7. A text acquisition device, characterized in that, The device includes: The acquisition module is configured to extract information from the query text to obtain the core entity and the constraint information of the query text, wherein the constraint information includes sorting attributes, sorting rules and sorting positions. The determination module is configured to determine the target association relationships of the core entities based on a concept graph; the concept graph includes instance relationships, inheritance relationships, and inclusion relationships, wherein the instance relationship is used to characterize that a specified entity among two connected entities in the concept graph is an instance of another entity; the inheritance relationship is used to characterize the hierarchical relationship between two connected entities in the concept graph; the inclusion relationship is used to characterize whether a specified entity among two connected entities in the concept graph belongs to another entity; the target association relationship includes at least one of target instance relationship, target inheritance relationship, and target inclusion relationship; The determining module is further configured to determine sorting constraint rules based on the core entity, the constraint information, and the target association; and to determine the target query graph based on the sorting constraint rules.
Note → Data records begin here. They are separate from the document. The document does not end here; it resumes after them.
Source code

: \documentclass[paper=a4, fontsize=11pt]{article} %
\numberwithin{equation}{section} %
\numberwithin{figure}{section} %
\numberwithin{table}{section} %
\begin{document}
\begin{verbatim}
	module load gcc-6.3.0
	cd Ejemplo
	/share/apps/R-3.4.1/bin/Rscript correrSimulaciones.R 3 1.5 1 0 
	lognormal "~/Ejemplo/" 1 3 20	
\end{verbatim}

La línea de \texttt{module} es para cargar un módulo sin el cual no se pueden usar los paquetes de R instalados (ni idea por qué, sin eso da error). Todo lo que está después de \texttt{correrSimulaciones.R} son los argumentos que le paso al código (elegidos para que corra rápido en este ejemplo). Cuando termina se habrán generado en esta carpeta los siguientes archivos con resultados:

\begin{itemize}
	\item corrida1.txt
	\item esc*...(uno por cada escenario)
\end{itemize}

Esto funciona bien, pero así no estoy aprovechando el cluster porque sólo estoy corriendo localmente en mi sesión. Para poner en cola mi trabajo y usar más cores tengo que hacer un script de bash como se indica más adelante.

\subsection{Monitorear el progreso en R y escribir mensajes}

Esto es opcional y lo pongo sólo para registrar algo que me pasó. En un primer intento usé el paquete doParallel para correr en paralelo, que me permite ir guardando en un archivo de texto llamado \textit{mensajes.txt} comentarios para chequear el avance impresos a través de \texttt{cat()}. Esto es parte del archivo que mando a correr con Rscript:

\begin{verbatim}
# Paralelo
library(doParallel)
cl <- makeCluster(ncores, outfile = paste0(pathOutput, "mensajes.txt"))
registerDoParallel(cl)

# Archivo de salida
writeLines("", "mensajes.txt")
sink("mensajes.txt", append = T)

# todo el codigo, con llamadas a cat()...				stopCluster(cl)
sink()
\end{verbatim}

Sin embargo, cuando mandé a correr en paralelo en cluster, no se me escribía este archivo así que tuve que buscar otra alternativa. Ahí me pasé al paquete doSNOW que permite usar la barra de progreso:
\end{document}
The query module is configured to retrieve the target text corresponding to the query text from the concept graph based on the target query graph.
8. An electronic device, characterized in that, include: processor; Memory used to store processor-executable instructions; The processor is configured to perform the steps of the method according to any one of claims 1-6.
9. A computer-readable storage medium having computer program instructions stored thereon, characterized in that, When executed by a processor, the program instructions implement the steps of the method described in any one of claims 1-6.